In the aftermath of the first government shutdown in 17 years, economists are bandying about a number of staggering figures to show the obscene cost government inaction will costs its taxpaying citizenry. An estimated $300 million per week in losses in work and services rendered by furloughed workers. Nearly $30 million daily for businesses and local governments due to lost revenues. Anywhere from zero to 1.5% of fourth quarter GDP due to loss of productivity. Even the unproductive debate leading up to the shutdown was costly, with taxpayers expected to shoulder an estimated $18.9 billion.

While a considerable amount of time is spent calculating the costs to us today, very little has been spent calculating the costs to our future selves—specifically the effects of today’s policies on our ability to accumulate the appropriately sized retirement savings nest egg needed to sustain us through our golden years.  According to figures from the Social Security Administration, about one-quarter of married retirees and nearly half of unmarried retirees currently rely on government benefits for a staggering 90% of their retirement income. If we are not currently in a crisis of dependency on government support for retirees, I think we are rapidly approaching one.  It’s obvious the government should be doing everything it can to promote savings for retirees, so they can be self-reliant and not dependent on government support. Not saving for retirement increases demand for more governmental services triggering greater spending and governmental debt. Policy brinkmanship over the debt limit only serves to set us back from focusing on our real issues – constant government overspending and the need for retirees guaranteed retirement income to come from more than social security.

The simple fact that policymakers cannot reach a definitive and actionable solution to slow our government spending—and more disturbingly, continue to delay addressing this urgent task with meaningful action–  is not just a short-term issue that affects our ability to pay current obligations, it is an issue with far-reaching impact that can result in devaluation of our currency, hyperinflation and price volatility ultimately leading to a decrease in value of our retirement nest eggs.

For retirees whose nest eggs are heavily invested in equities, the real value of their savings will fluctuate wildly. If this happens, a retiree who starts withdrawals during a down market will reduce his/her principal balance faster than expected and will need unrealistic yields in out years to allow withdrawals to continue, or the retiree will be faced with having to drastically adjust annual withdrawals accordingly—something few investors take into consideration.

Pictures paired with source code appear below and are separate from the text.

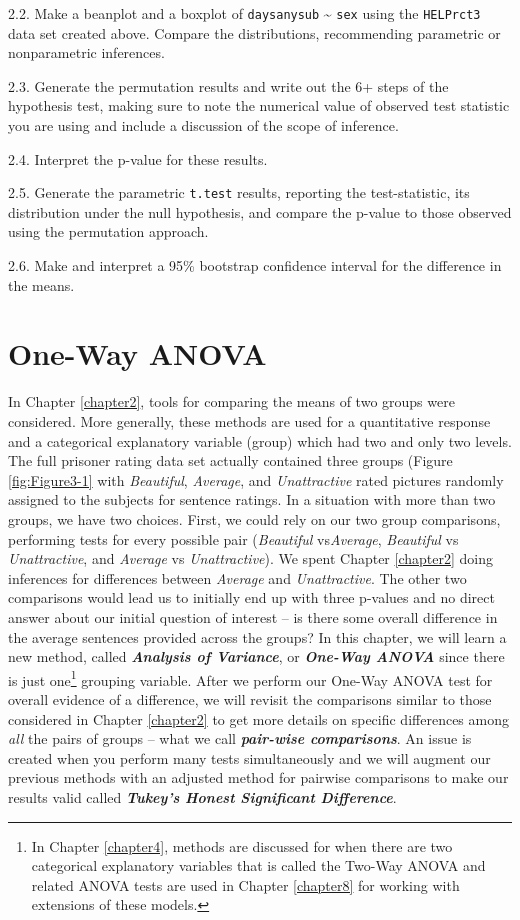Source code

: \documentclass[]{book}
\let\rmarkdownfootnote\footnote%
\def\footnote{\protect\rmarkdownfootnote}
\begin{document}
2.2. Make a beanplot and a boxplot of \texttt{daysanysub}
\textasciitilde{} \texttt{sex} using the \texttt{HELPrct3} data set
created above. Compare the distributions, recommending parametric or
nonparametric inferences.

2.3. Generate the permutation results and write out the 6+ steps of the
hypothesis test, making sure to note the numerical value of observed
test statistic you are using and include a discussion of the scope of
inference.

2.4. Interpret the p-value for these results.

2.5. Generate the parametric \texttt{t.test} results, reporting the
test-statistic, its distribution under the null hypothesis, and compare
the p-value to those observed using the permutation approach.

2.6. Make and interpret a 95\% bootstrap confidence interval for the
difference in the means.

\chapter{One-Way ANOVA}\label{chapter3}

In Chapter \ref{chapter2}, tools for comparing the means of two groups
were considered. More generally, these methods are used for a
quantitative response and a categorical explanatory variable (group)
which had two and only two levels. The full prisoner rating data set
actually contained three groups (Figure \ref{fig:Figure3-1} with
\emph{Beautiful}, \emph{Average}, and \emph{Unattractive} rated pictures
randomly assigned to the subjects for sentence ratings. In a situation
with more than two groups, we have two choices. First, we could rely on
our two group comparisons, performing tests for every possible pair
(\emph{Beautiful} vs\emph{Average}, \emph{Beautiful} vs
\emph{Unattractive}, and \emph{Average} vs \emph{Unattractive}). We
spent Chapter \ref{chapter2} doing inferences for differences between
\emph{Average} and \emph{Unattractive}. The other two comparisons would
lead us to initially end up with three p-values and no direct answer
about our initial question of interest -- is there some overall
difference in the average sentences provided across the groups? In this
chapter, we will learn a new method, called \textbf{\emph{Analysis of
Variance}}, or \textbf{\emph{One-Way ANOVA}} since there is just
one\footnote{In Chapter \ref{chapter4}, methods are discussed for when
  there are two categorical explanatory variables that is called the
  Two-Way ANOVA and related ANOVA tests are used in Chapter
  \ref{chapter8} for working with extensions of these models.} grouping
variable. After we perform our One-Way ANOVA test for overall evidence
of a difference, we will revisit the comparisons similar to those
considered in Chapter \ref{chapter2} to get more details on specific
differences among \emph{all} the pairs of groups -- what we call
\textbf{\emph{pair-wise comparisons}}. An issue is created when you
perform many tests simultaneously and we will augment our previous
methods with an adjusted method for pairwise comparisons to make our
results valid called \textbf{\emph{Tukey's Honest Significant
Difference}}.
\end{document}
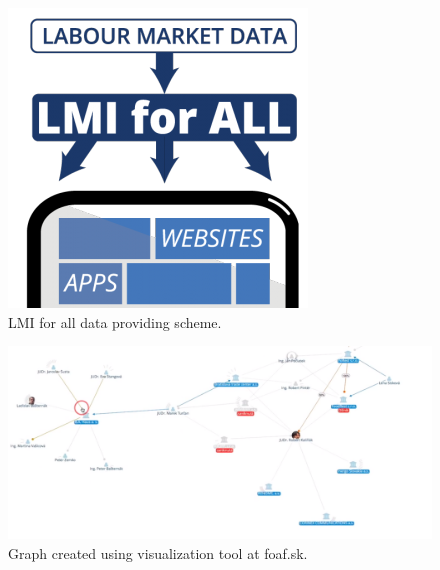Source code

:\documentclass[thesis=B,english]{FITthesis}[2012/06/26]
\begin{document}
{\begin{figure}[H]
	\centering
	\includegraphics[scale=0.5]{pictures/LMIForAll.png}
  	\caption{LMI for all data providing scheme. \cite{lmiforall}}
  	\label{fig:LMI for all}
\end{figure}

\begin{figure}[H]
  \includegraphics[width=\linewidth]{pictures/foafskgraph.png}
  \caption{Graph created using visualization tool at foaf.sk.}
  \label{fig:foafGraph}
\end{figure}

}
\end{document}
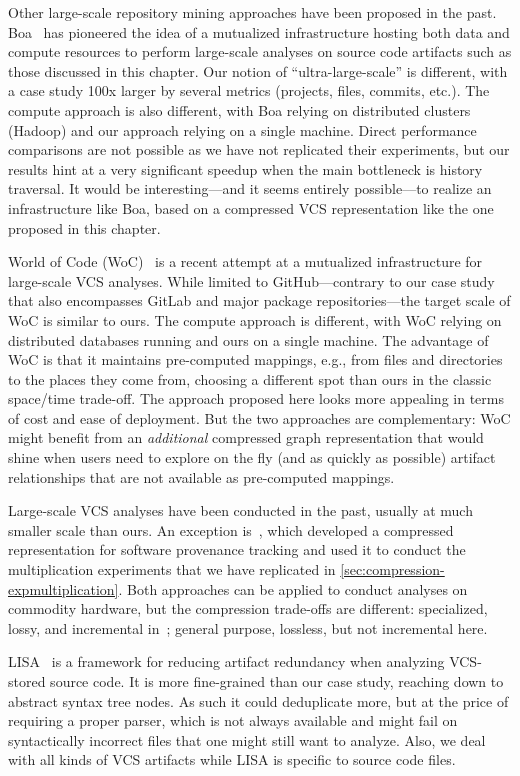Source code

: Other large-scale repository mining approaches have been proposed in the past.
%
Boa~\cite{dyer2013boa} has pioneered the idea of a mutualized infrastructure
hosting both data and compute resources to perform large-scale analyses on
source code artifacts such as those discussed in this chapter. Our notion of
``ultra-large-scale'' is different, with a case study 100x larger by several
metrics (projects, files, commits, etc.). The compute approach is also
different, with Boa relying on distributed clusters (Hadoop) and our approach
relying on a single machine. Direct performance comparisons are not possible as
we have not replicated their experiments, but our results hint at a very
significant speedup when the main bottleneck is history traversal. It would be
interesting---and it seems entirely possible---to realize an infrastructure
like Boa, based on a compressed VCS representation like the one proposed in
this chapter.

World of Code (WoC)~\cite{mockus2019woc} is a recent attempt at a mutualized
infrastructure for large-scale VCS analyses. While limited to GitHub---contrary
to our case study that also encompasses GitLab and major package
repositories---the target scale of WoC is similar to ours. The compute approach
is different, with WoC relying on distributed databases running and ours on a
single machine. The advantage of WoC is that it maintains pre-computed
mappings, e.g., from files and directories to the places they come from,
choosing a different spot than ours in the classic space/time trade-off. The
approach proposed here looks more appealing in terms of cost and ease of
deployment. But the two approaches are complementary: WoC might benefit from an
\emph{additional} compressed graph representation that would shine when users
need to explore on the fly (and as quickly as possible) artifact relationships
that are not available as pre-computed mappings.

Large-scale VCS analyses have been conducted in the past, usually at much
smaller scale than ours. An exception is~\cite{swh-provenance-tr}, which
developed a compressed representation for software provenance tracking and used
it to conduct the multiplication experiments that we have replicated in
\cref{sec:compression-expmultiplication}. Both approaches can be applied
to conduct analyses on commodity hardware, but the compression trade-offs are
different: specialized, lossy, and incremental in~\cite{swh-provenance-tr};
general purpose, lossless, but not incremental here.

LISA~\cite{alexandru2019redundancy} is a framework for reducing artifact
redundancy when analyzing VCS-stored source code. It is more fine-grained than
our case study, reaching down to abstract syntax tree nodes. As such it could
deduplicate more, but at the price of requiring a proper parser, which is not
always available and might fail on syntactically incorrect files that one might
still want to analyze. Also, we deal with all kinds of VCS artifacts while LISA
is specific to source code files.

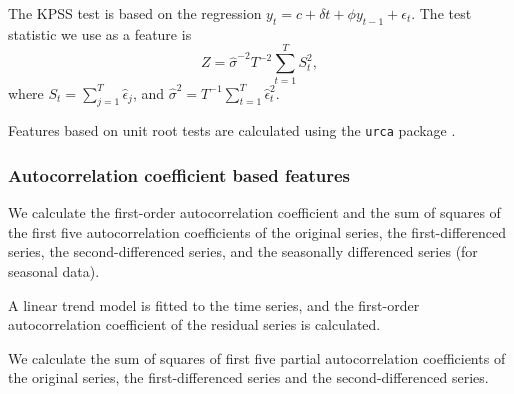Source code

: \documentclass[11pt,a4paper,]{article}
\theoremstyle{definition}
\theoremstyle{definition}
\theoremstyle{definition}
\theoremstyle{remark}
\begin{document}
The KPSS test is based on the regression
\(y_t=c+\delta t+\phi y_{t-1}+\epsilon_t\). The test statistic we use as
a feature is \[
  Z= \hat{\sigma}^{-2} T^{-2}\sum_{t=1}^{T}S_t^2,
\] where \(S_t=\sum_{j=1}^T\hat{\epsilon}_j\), and
\(\hat{\sigma}^2 = T^{-1}\sum_{t=1}^{T} \hat\epsilon_t^2\).

Features based on unit root tests are calculated using the \texttt{urca}
package \autocite{pfaff2016package}.

\subsubsection*{Autocorrelation coefficient based
features}\label{autocorrelation-coefficient-based-features}

We calculate the first-order autocorrelation coefficient and the sum of
squares of the first five autocorrelation coefficients of the original
series, the first-differenced series, the second-differenced series, and
the seasonally differenced series (for seasonal data).

A linear trend model is fitted to the time series, and the first-order
autocorrelation coefficient of the residual series is calculated.

We calculate the sum of squares of first five partial autocorrelation
coefficients of the original series, the first-differenced series and
the second-differenced series.

\clearpage

\clearpage

\clearpage

\printbibliography[title=References]
\end{document}
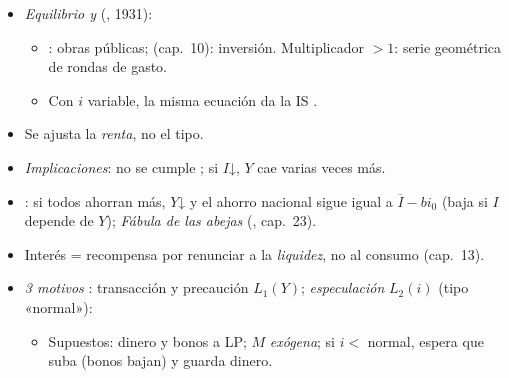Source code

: \documentclass{article}
\begin{document}
\begin{columnas}
\begin{itemize}
\begin{itemize}
  \item EMgK: tipo de descuento que iguala rendimientos esperados y precio de oferta; se invierte hasta EMgK $=i$ ($b$ pequeño).
  \item \emph{Incertidumbre} (cap.~12): \emph{convenciones} («¿dónde va Vicente? Donde va la gente»); concurso de belleza.
  \item Si la convención se rompe, inversión inestable: , «impulso espontáneo a la acción».  (1937): la incertidumbre, mensaje central .
  \end{itemize}
\item \emph{Equilibrio y}  (, 1931):
  \begin{itemize}
  \item {}: obras públicas;  (cap.~10): inversión. Multiplicador $>1$: serie geométrica de rondas de gasto.
  \item Con $i$ variable, la misma ecuación da la IS .
  \end{itemize}
\end{itemize}
\begin{itemize}
\item Se ajusta la \emph{renta}, no el tipo.
\item \emph{Implicaciones}: no se cumple ; si $I$↓, $Y$ cae varias veces más.
\item {}: si todos ahorran más, $Y$↓ y el ahorro nacional sigue igual a $\overline I-bi_0$ (baja si $I$ depende de $Y$); \emph{Fábula de las abejas} (, cap.~23).
\end{itemize}
\begin{itemize}
\item Interés = recompensa por renunciar a la \emph{liquidez}, no al consumo (cap.~13).
\item \emph{3 motivos} : transacción y precaución $L_1(Y)$; \emph{especulación} $L_2(i)$ (tipo «normal»):
  \begin{itemize}
  \item Supuestos: dinero y bonos a LP; $M$ \emph{exógena}; si $i<$ normal, espera que suba (bonos bajan) y guarda dinero.

\end{itemize}
\end{itemize}
\end{columnas}
\end{document}
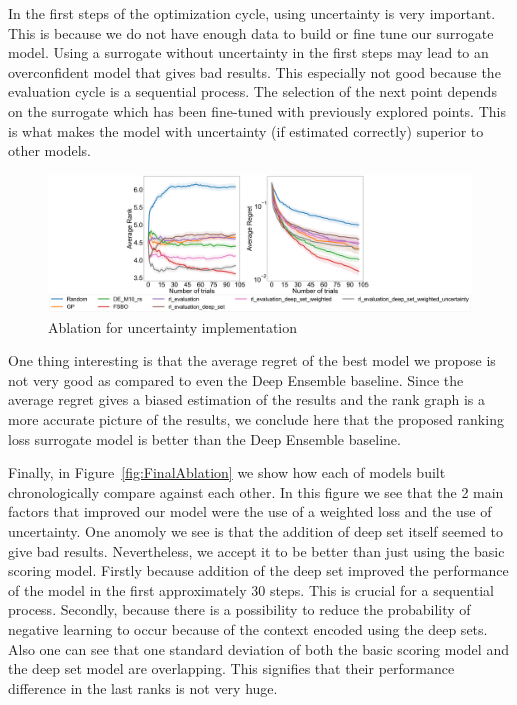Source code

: \documentclass[12pt, twoside, ngerman]{report}
\begin{document}
In the first steps of the optimization cycle,  using uncertainty is very important.  This is because we do not have enough data to build or fine tune our surrogate model.
Using a surrogate without uncertainty in the first steps may lead to an overconfident model that gives bad results.
This especially not good because the evaluation cycle is a sequential process.
The selection of the next point depends on the surrogate which has been fine-tuned with previously explored points.
This is what makes the model with uncertainty (if estimated correctly) superior to other models.
 
\begin{figure}[h]
  \centering
    \includegraphics[scale=0.20]{images/RLUncertaintybenchmark}
    \caption{Ablation for uncertainty implementation}
    \label{fig:RLUncertaintybenchmark}
\end{figure}

One thing interesting is that the average regret of the best model we propose is not very good as compared to even the Deep Ensemble baseline.
Since the average regret gives a biased estimation of the results and the rank graph is a more accurate picture of the results,  we conclude here that the proposed ranking loss surrogate model is better than the Deep Ensemble baseline.

Finally, in Figure~\ref{fig:FinalAblation} we show how each of models built chronologically compare against each other.
In this figure we see that the 2 main factors that improved our model were the use of a weighted loss and the use of uncertainty.
One anomoly we see is that the addition of deep set itself seemed to give bad results.
Nevertheless, we accept it to be better than just using the basic scoring model.
Firstly because addition of the deep set improved the performance of the model in the first approximately 30 steps.
This is crucial for a sequential process.
Secondly,  because there is a possibility to reduce the probability of negative learning to occur because of the context encoded using  the deep sets.
Also one can see that one standard deviation of both the basic scoring model and the deep set model are overlapping. 
This signifies that their performance difference in the last ranks is not very huge.
\end{document}
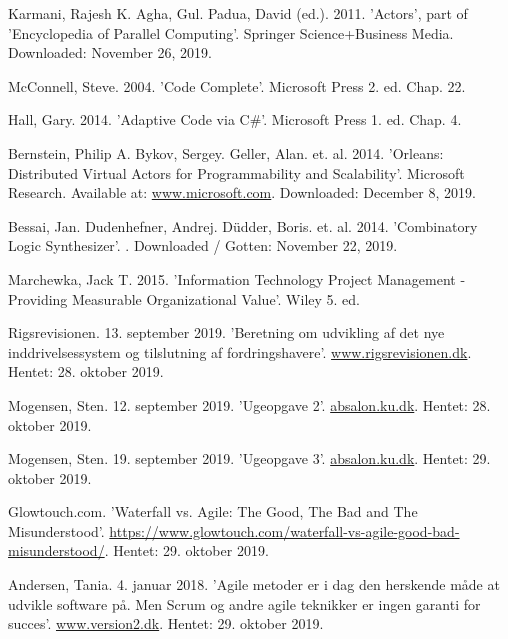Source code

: \begin{thebibliography}{9}
Karmani, Rajesh K. Agha, Gul. Padua, David (ed.). 2011. 'Actors', part of 'Encyclopedia of Parallel Computing'. Springer Science+Business Media. Downloaded: November 26, 2019.

McConnell, Steve. 2004. 'Code Complete'. Microsoft Press 2. ed. Chap. 22.

Hall, Gary. 2014. 'Adaptive Code via C\#'. Microsoft Press 1. ed. Chap. 4.

Bernstein, Philip A. Bykov, Sergey. Geller, Alan. et. al. 2014. 'Orleans: Distributed Virtual Actors for Programmability and Scalability'. Microsoft Research. Available at: \url{www.microsoft.com}. Downloaded: December 8, 2019.

Bessai, Jan. Dudenhefner, Andrej. Düdder, Boris. et. al. 2014. 'Combinatory Logic Synthesizer'. . Downloaded / Gotten: November 22, 2019.

Marchewka, Jack T. 2015. 'Information Technology Project Management - Providing Measurable Organizational Value'. Wiley 5. ed.

Rigsrevisionen. 13. september 2019. 'Beretning om udvikling af det nye inddrivelsessystem og tilslutning af fordringshavere'. \url{www.rigsrevisionen.dk}. Hentet: 28. oktober 2019.

Mogensen, Sten. 12. september 2019. 'Ugeopgave 2'. \url{absalon.ku.dk}. Hentet: 28. oktober 2019.

Mogensen, Sten. 19. september 2019. 'Ugeopgave 3'. \url{absalon.ku.dk}. Hentet: 29. oktober 2019.

Glowtouch.com. 'Waterfall vs. Agile: The Good, The Bad and The Misunderstood'. \url{https://www.glowtouch.com/waterfall-vs-agile-good-bad-misunderstood/}. Hentet: 29. oktober 2019.

Andersen, Tania. 4. januar 2018. 'Agile metoder er i dag den herskende måde at udvikle software på. Men Scrum og andre agile teknikker er ingen garanti for succes'. \url{www.version2.dk}. Hentet: 29. oktober 2019.
\end{thebibliography}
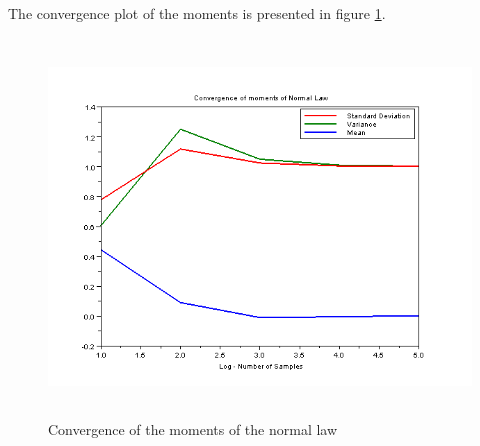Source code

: The convergence plot of the moments is presented in 
figure \ref{introduction_convergencemoments}.

\begin{figure}[htbp]
\begin{center}
\includegraphics[height=10cm]{introduction_convergencemoments.png}
\end{center}
\caption{Convergence of the moments of the normal law}
\label{introduction_convergencemoments}
\end{figure}


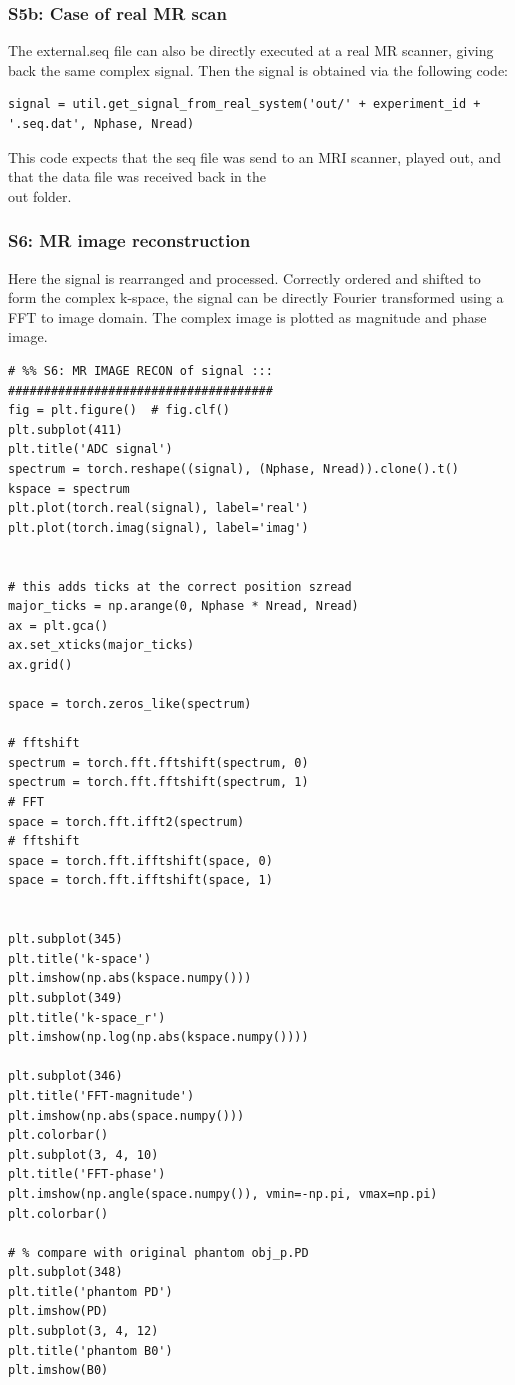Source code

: \documentclass[a4paper,12pt]{extarticle}
\begin{document}
\subsubsection{S5b: Case of real MR scan}
The external.seq file can also be directly executed at a real MR scanner, giving back the same complex signal. Then the signal is obtained via the following code:

\begin{verbatim}
signal = util.get_signal_from_real_system('out/' + experiment_id + '.seq.dat', Nphase, Nread)
\end{verbatim}
This code expects that the seq file was send to an MRI scanner, played out, and that the data file was received back in the \\out folder.

\subsubsection{S6: MR image reconstruction}
Here the signal is rearranged and processed.
Correctly ordered and shifted to form the complex k-space, the signal can be directly Fourier transformed using a FFT to image domain.
The complex image is plotted as magnitude and phase image.

\begin{verbatim}
# %% S6: MR IMAGE RECON of signal ::: #####################################
fig = plt.figure()  # fig.clf()
plt.subplot(411)
plt.title('ADC signal')
spectrum = torch.reshape((signal), (Nphase, Nread)).clone().t()
kspace = spectrum
plt.plot(torch.real(signal), label='real')
plt.plot(torch.imag(signal), label='imag')


# this adds ticks at the correct position szread
major_ticks = np.arange(0, Nphase * Nread, Nread)
ax = plt.gca()
ax.set_xticks(major_ticks)
ax.grid()

space = torch.zeros_like(spectrum)

# fftshift
spectrum = torch.fft.fftshift(spectrum, 0)
spectrum = torch.fft.fftshift(spectrum, 1)
# FFT
space = torch.fft.ifft2(spectrum)
# fftshift
space = torch.fft.ifftshift(space, 0)
space = torch.fft.ifftshift(space, 1)


plt.subplot(345)
plt.title('k-space')
plt.imshow(np.abs(kspace.numpy()))
plt.subplot(349)
plt.title('k-space_r')
plt.imshow(np.log(np.abs(kspace.numpy())))

plt.subplot(346)
plt.title('FFT-magnitude')
plt.imshow(np.abs(space.numpy()))
plt.colorbar()
plt.subplot(3, 4, 10)
plt.title('FFT-phase')
plt.imshow(np.angle(space.numpy()), vmin=-np.pi, vmax=np.pi)
plt.colorbar()

# % compare with original phantom obj_p.PD
plt.subplot(348)
plt.title('phantom PD')
plt.imshow(PD)
plt.subplot(3, 4, 12)
plt.title('phantom B0')
plt.imshow(B0)


\end{verbatim}
\end{document}
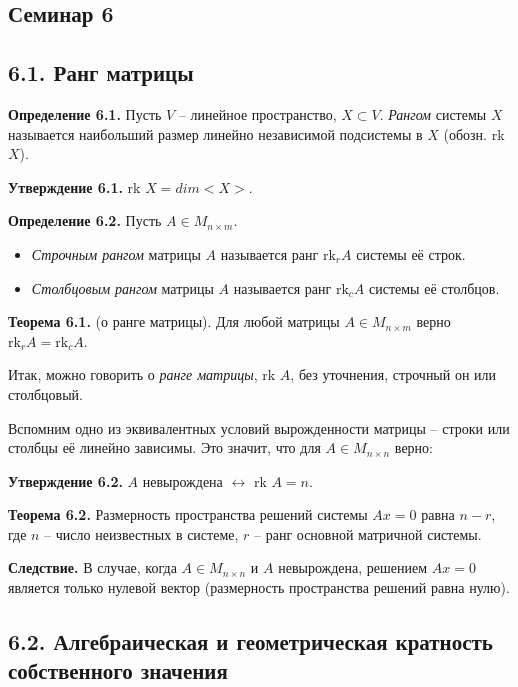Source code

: \documentclass[a4paper, 12pt]{article}
\begin{document}
\begin{spacing}{1.5}
\setlength{\parindent}{0ex}

\section*{Семинар 6}


\subsection*{6.1. Ранг матрицы}

\textbf{Определение 6.1.} Пусть $V$ -- линейное пространство, $X \subset V$. \textit{Рангом} системы $X$ называется наибольший размер линейно независимой подсистемы в $X$ (обозн. rk $X$).

\textbf{Утверждение 6.1.} rk $X = dim <X>$.

\textbf{Определение 6.2.} Пусть $A \in M_{n \times m}$.
\begin{itemize}[noitemsep]
    \item \textit{Строчным рангом} матрицы $A$ называется ранг $\text{rk}_r A$ системы её строк.
    \item \textit{Столбцовым рангом} матрицы $A$ называется ранг $\text{rk}_c A$ системы её столбцов.
\end{itemize}

\textbf{Теорема 6.1.} (о ранге матрицы). Для любой матрицы $A \in M_{n \times m}$ верно $\text{rk}_r A = \text{rk}_c A$.

Итак, можно говорить о \textit{ранге матрицы}, rk $A$, без уточнения, строчный он или столбцовый.

Вспомним одно из эквивалентных условий вырожденности матрицы -- строки или столбцы её линейно зависимы. Это значит, что для $A \in M_{n \times n}$ верно:

\textbf{Утверждение 6.2.} $A$ невырождена $\leftrightarrow$ rk $A = n$.

\textbf{Теорема 6.2.} Размерность пространства решений системы $Ax = 0$ равна $n-r$, где $n$ -- число неизвестных в системе, $r$ -- ранг основной матричной системы.

\textbf{Следствие.} В случае, когда $A \in M_{n \times n}$ и $A$ невырождена, решением $Ax = 0$ является только нулевой вектор (размерность пространства решений равна нулю).


\subsection*{6.2. Алгебраическая и геометрическая кратность собственного значения}


\end{spacing}
\end{document}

For the past several years, the nation has perilously teetered on the edge of a fiscal cliff, to the point that the only “solution” has been to kick the can down the road and to raise the cap on an already over-the-top debt limit. Consequently, consumers’ confidence in the government’s ability and effectiveness to save our sinking financial ship is eroding. Moreover, consumers’ confidence in the economy, as a whole, is also deteriorating. In turn, people keep their focus on securing their financial outlook today at the cost of ignoring what waits for them tomorrow.

Certainly, there are steps that individuals can take to secure their own financial future, such as elongating their retirement savings window, decreasing their reliance on risky financial instruments to rapidly increase the size of their nest egg, and balancing their portfolio with products that can offer a guaranteed paycheck for life – All of which can supplement or even replace government payouts if necessary. However, these individual steps must be made in conjunction with our government reaching a real financial solution to our excess spending and debt creation so consumers can feel empowered to take the necessary steps to secure their own financial future.